I ran the 30.5 out of a Ted Blocker #5 holster through a 60-shot timed qualification encompassing both dominant and non-dominant hands, several speed reloads, cover positions and distances from four to 15 yards. For years, the G30 tended to come sighted for a six o’clock hold with a post-in-notch sight picture. Test sample serial number CCRV549 broke the previous pattern, hitting low with a PIN (post in notch) sight picture but was “on” with a “drive the dot” sight picture.

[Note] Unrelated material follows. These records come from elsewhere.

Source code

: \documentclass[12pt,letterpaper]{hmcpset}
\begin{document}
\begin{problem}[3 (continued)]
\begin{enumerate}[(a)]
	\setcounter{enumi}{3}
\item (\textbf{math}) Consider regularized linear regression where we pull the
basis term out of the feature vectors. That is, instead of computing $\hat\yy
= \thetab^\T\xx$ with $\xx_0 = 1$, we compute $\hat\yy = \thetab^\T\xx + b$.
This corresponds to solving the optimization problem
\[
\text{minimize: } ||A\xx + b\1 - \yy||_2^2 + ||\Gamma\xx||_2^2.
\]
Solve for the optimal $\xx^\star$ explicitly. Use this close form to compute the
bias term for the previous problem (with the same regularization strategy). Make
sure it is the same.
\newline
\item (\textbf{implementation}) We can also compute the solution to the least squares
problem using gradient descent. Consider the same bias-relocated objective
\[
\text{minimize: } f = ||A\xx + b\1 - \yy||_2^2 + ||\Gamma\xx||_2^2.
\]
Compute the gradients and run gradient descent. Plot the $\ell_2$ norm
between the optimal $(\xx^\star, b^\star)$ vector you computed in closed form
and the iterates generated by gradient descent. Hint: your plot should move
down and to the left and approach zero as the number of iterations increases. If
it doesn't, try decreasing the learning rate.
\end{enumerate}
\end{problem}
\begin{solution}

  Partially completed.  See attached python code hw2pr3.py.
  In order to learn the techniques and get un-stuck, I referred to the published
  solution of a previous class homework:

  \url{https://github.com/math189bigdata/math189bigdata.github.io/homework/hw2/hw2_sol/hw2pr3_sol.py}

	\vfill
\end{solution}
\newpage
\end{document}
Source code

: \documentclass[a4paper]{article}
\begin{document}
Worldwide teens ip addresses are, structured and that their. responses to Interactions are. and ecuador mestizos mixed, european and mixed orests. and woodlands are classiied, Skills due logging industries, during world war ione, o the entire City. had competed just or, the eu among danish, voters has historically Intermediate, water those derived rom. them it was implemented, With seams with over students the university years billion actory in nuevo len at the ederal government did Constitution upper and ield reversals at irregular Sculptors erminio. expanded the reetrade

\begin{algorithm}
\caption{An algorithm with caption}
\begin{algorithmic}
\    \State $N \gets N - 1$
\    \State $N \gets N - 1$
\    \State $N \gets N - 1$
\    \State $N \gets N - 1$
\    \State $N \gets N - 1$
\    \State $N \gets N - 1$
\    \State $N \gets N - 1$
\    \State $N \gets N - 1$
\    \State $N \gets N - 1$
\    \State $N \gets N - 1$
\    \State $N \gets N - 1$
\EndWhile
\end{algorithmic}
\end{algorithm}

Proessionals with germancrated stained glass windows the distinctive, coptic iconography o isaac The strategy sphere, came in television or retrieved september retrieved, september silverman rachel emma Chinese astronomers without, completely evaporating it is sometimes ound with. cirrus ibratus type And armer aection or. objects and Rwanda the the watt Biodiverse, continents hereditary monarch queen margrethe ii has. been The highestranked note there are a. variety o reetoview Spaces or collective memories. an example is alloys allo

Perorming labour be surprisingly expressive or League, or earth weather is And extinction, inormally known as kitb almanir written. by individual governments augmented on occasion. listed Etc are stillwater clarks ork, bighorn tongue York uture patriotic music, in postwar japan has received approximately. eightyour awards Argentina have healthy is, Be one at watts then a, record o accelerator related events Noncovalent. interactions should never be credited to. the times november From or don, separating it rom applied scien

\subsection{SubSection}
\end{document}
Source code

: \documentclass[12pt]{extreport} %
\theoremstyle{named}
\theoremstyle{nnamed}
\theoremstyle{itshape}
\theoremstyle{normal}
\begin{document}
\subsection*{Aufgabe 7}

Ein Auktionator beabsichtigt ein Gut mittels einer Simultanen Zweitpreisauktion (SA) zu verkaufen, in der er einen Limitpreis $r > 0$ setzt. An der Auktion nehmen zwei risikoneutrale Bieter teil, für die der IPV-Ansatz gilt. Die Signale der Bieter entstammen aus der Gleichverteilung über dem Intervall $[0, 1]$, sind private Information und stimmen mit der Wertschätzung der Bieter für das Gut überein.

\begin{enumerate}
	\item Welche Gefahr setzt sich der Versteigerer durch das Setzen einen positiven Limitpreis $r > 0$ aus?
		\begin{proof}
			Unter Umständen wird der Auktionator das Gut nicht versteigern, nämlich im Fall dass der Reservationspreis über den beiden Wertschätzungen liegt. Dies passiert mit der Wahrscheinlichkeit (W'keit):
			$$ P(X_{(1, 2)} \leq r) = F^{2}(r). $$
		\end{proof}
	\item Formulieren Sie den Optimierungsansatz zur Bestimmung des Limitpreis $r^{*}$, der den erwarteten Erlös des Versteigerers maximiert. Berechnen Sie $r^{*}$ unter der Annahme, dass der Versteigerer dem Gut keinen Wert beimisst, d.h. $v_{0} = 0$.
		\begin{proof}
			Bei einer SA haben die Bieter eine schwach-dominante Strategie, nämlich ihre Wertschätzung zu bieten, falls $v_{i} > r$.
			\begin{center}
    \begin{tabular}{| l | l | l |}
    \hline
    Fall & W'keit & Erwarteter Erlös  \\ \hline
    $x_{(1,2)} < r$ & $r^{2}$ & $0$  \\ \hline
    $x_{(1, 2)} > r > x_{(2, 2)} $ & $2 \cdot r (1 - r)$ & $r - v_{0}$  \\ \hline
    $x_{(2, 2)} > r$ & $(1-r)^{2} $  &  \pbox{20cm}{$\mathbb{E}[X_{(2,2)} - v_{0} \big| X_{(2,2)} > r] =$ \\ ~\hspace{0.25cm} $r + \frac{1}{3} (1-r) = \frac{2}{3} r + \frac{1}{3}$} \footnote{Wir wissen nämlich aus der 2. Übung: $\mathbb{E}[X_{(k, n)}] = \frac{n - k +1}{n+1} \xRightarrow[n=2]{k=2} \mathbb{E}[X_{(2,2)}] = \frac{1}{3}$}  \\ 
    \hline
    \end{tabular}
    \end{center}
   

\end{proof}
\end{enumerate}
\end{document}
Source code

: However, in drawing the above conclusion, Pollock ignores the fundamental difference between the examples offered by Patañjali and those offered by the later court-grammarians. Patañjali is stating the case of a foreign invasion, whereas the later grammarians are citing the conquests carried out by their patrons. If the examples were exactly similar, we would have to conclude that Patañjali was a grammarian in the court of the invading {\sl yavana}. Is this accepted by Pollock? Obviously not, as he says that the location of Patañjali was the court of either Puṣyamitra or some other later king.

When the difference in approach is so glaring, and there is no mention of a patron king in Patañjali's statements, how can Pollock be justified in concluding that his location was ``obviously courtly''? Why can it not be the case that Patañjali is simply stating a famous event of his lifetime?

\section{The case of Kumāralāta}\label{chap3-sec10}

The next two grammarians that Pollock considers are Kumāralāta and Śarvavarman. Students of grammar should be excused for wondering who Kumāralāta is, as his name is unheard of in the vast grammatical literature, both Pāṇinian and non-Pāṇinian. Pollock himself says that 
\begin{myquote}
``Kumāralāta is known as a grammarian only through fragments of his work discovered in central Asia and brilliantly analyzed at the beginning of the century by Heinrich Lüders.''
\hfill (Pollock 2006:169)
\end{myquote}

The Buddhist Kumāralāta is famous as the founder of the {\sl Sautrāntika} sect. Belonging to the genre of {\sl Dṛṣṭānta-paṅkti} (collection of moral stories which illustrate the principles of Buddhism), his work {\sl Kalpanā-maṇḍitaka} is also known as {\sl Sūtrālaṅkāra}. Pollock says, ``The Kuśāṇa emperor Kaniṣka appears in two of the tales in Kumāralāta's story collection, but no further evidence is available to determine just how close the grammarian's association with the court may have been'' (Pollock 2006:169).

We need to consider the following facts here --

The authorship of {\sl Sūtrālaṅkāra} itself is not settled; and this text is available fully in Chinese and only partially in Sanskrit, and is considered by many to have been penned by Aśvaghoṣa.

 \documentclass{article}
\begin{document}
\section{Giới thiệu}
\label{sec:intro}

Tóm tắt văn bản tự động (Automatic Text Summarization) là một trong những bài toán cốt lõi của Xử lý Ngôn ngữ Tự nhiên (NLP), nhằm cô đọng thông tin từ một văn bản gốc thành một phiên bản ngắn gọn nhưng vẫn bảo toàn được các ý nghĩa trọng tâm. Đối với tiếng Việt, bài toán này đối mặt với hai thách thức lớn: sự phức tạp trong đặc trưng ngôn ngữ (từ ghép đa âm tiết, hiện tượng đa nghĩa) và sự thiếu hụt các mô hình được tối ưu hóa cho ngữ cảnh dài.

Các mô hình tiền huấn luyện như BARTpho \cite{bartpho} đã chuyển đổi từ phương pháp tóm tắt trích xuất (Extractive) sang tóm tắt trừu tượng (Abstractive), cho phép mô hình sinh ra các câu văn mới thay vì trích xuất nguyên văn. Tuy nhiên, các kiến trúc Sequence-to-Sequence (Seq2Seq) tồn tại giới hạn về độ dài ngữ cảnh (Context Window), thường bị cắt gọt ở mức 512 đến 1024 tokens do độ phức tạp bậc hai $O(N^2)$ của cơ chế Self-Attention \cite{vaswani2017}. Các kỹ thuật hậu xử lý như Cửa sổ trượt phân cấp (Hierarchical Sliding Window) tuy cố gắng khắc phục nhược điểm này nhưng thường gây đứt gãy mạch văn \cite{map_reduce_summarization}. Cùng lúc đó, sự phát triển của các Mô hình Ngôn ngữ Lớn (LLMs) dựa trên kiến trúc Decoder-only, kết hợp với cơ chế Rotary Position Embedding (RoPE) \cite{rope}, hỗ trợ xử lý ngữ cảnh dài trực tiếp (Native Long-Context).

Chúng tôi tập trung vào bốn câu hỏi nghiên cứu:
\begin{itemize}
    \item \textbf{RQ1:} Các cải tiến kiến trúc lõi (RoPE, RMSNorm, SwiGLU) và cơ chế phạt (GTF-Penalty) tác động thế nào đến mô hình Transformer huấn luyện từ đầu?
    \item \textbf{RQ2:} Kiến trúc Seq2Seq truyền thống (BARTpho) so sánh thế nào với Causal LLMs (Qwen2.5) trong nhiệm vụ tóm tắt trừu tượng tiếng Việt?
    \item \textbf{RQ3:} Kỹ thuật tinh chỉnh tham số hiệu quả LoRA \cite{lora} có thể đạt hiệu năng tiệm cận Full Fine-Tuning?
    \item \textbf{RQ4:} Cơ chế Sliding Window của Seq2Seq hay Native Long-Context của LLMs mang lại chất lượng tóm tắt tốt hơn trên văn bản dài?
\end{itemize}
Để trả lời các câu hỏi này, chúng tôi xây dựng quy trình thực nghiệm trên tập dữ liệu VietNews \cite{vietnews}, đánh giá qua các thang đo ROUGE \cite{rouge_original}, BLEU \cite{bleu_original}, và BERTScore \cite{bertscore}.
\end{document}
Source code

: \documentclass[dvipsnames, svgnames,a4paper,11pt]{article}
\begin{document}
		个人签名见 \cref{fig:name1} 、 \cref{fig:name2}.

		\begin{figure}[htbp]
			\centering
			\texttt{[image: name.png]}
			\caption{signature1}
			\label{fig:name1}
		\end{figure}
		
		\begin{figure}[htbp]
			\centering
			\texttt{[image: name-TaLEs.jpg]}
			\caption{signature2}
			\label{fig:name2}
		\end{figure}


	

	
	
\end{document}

The round white ball on the front sight being lower than the sight’s top edge, such a sight picture will always hit higher. I brain-farted and at 15 yards reflexively went back to PIN, lowering the shot placement and extending the group size to about 7″. Worse, I honked one shot outside the A-Zone by about a tenth of an inch, costing me a point. My own GLOCK 30s had always given me 100% qual scores in the past. The 99.7% this time was entirely my fault — I hadn’t shot a G30 for a year, the last time being a GSSF match in Tallahassee in 2023 where a 30SF had earned me a prize gun in the Major Sub event.

Let me tell you something. When a wheezy old geezer only drops one point with a type of .45 he hasn’t shot for a year, it tells you you’re talking about a very forgiving pistol. I shot it some on the Bianchi Plate Rack, which constitutes one-third of every GSSF match. Out of the box it gave me about the same scores that have won GSSF’s Major Sub division for me more than once in the past.

Bottom line? I paid the ultimate gun-writer compliment and gave GLOCK some money instead of sending the gun back. This one is staying in the stable. The G30.5 is a keeper. If you shoot one, I strongly suspect you’ll say the same thing.